Question: How exactly does the father kill the wife? I noticed when she comes down the stairs she comes out of a bloody bag. So how is she killed?
Answer: Another website states that after pushing her down, Kayako sprained her ankle and crawled down the stairs, only to realise Takeo was slowly following her from behind watching her suffer. He then snapped her neck, but she was still alive and could only make the croaking noise. It is also implied that he stabbed her multiple times afterwards, which could explain the bloody corpse.
Question: How come Karen goes into the past to see the husband kill his wife and son?
Answer: I don't think she actually went back into the past, I think it was just the house showing her what happened, or at least a type of visual echo of what happened. After all, some pretty strange stuff was happening in that house.
Question: Whenever the detective watches the surveillance tape from Susan's work, why does Kayako say "I know something about Peter"?
Answer: Because she was in love with him.
Question: Why was her face cut out in all the pictures? And why were they stuck onto the walls?
Answer: Kayako was murdered by her husband when he found out that she has romantic feelings for another man, since this would be a crime of passion driven by hatred the cutting out her face from all the photos then sinisterly pinning them to the door is another sign of his hatred. Like him removing her from the family and cause futher pain with the needles. Also to display her face would most likely be a way of shaming her further, insult to injury and all that.
Question: At the beginning of the movie, the elderly woman is being looked after in the house. How is this so when her son hasn't bought the house yet?
Chosen answer: The scenes showing her son buying the house later in the movie are flashbacks showing the viewers how they came to live there. The timeline of the movie goes back and forth several times.
Question: It is said in the movie that Japanese legend claims that when someone dies violently their spirit haunts the place where they died and kill anyone who enters that place (or something like that). Was this made up for the purpose of the movie or is this an actual Japanese legend? If so, is there a place on the Internet where I can read about the legend?
Chosen answer: A bit of both. A variation on a traditional legend. Check out http://en.wikipedia.org/wiki/Onryou.
Question: How exactly did they make Kayako's croaking noise for the movie?
Answer: Someone - not specified so I assume a Foley artist - made the croaking noise. If you listen to the commentary Jason Behr talks about how he phoned his sister after she has seen the movie and made the croaking sound in his throat and freaked his sister out so that she wouldn't answer the phone.
Answer: According to Imdb and The Grudge Wikia, director Takashi Shimizu himself made Kayako's death rattle. Shimizu directed both the Japanese and the American version of the film.

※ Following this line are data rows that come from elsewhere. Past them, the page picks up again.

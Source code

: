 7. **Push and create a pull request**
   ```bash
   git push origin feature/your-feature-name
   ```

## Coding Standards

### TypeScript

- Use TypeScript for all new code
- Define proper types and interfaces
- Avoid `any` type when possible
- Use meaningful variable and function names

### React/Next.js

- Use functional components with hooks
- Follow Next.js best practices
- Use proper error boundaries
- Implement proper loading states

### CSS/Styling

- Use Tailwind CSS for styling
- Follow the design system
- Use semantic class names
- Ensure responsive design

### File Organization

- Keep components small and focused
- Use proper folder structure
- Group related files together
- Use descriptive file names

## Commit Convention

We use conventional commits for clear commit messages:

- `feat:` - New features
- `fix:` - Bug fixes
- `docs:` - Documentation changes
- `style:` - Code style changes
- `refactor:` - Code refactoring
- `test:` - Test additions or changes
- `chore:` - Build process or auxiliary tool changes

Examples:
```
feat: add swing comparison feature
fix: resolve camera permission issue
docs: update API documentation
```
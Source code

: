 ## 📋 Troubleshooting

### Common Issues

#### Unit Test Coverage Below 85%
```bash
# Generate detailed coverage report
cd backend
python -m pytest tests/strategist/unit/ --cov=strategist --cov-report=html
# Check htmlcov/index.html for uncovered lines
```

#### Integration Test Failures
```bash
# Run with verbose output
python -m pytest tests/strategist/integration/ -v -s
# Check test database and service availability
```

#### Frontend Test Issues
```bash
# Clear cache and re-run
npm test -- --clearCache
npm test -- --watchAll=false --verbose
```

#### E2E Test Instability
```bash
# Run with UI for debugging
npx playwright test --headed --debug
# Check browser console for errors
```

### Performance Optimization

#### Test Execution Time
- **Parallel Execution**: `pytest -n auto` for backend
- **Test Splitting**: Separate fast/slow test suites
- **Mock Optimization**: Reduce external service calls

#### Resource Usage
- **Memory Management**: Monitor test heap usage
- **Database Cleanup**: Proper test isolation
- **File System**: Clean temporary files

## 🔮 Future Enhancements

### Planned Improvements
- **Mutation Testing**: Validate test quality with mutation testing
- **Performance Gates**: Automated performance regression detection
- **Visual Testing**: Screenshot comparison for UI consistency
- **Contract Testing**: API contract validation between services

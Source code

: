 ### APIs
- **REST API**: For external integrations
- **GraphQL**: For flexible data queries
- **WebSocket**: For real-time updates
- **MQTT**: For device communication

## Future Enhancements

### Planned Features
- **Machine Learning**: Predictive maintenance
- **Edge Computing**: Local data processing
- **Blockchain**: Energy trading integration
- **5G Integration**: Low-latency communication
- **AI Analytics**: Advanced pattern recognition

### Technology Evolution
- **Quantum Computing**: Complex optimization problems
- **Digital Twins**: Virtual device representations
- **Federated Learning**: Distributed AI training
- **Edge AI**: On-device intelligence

Answer: In addition to what everyone else is saying, it's actually a remarkably easy sound to reproduce. You simply push air very slowly through the lower-back of your throat and can use muscle contractions of the tongue and throat, along with varying the speed slightly, to adjust the sound/pitch/speed.
Question: Was the spirit of Peter Kirk aware that Karen was in the same house as him? I noticed twice that when the little boy looked at her so did Peter. Karen and Peter also bumped arms when he dropped something.
Answer: No, Peter was not aware of Karen. Toshio is the only one who sees her because he is dead. Peter looks when Toshio does because he's trying to see what Toshio is looking at, but sees nothing. When Karen and Peter bump arms, he still doesn't see her even though he feels a weird feeling.
Question: Why did the man in the opening scene kill himself?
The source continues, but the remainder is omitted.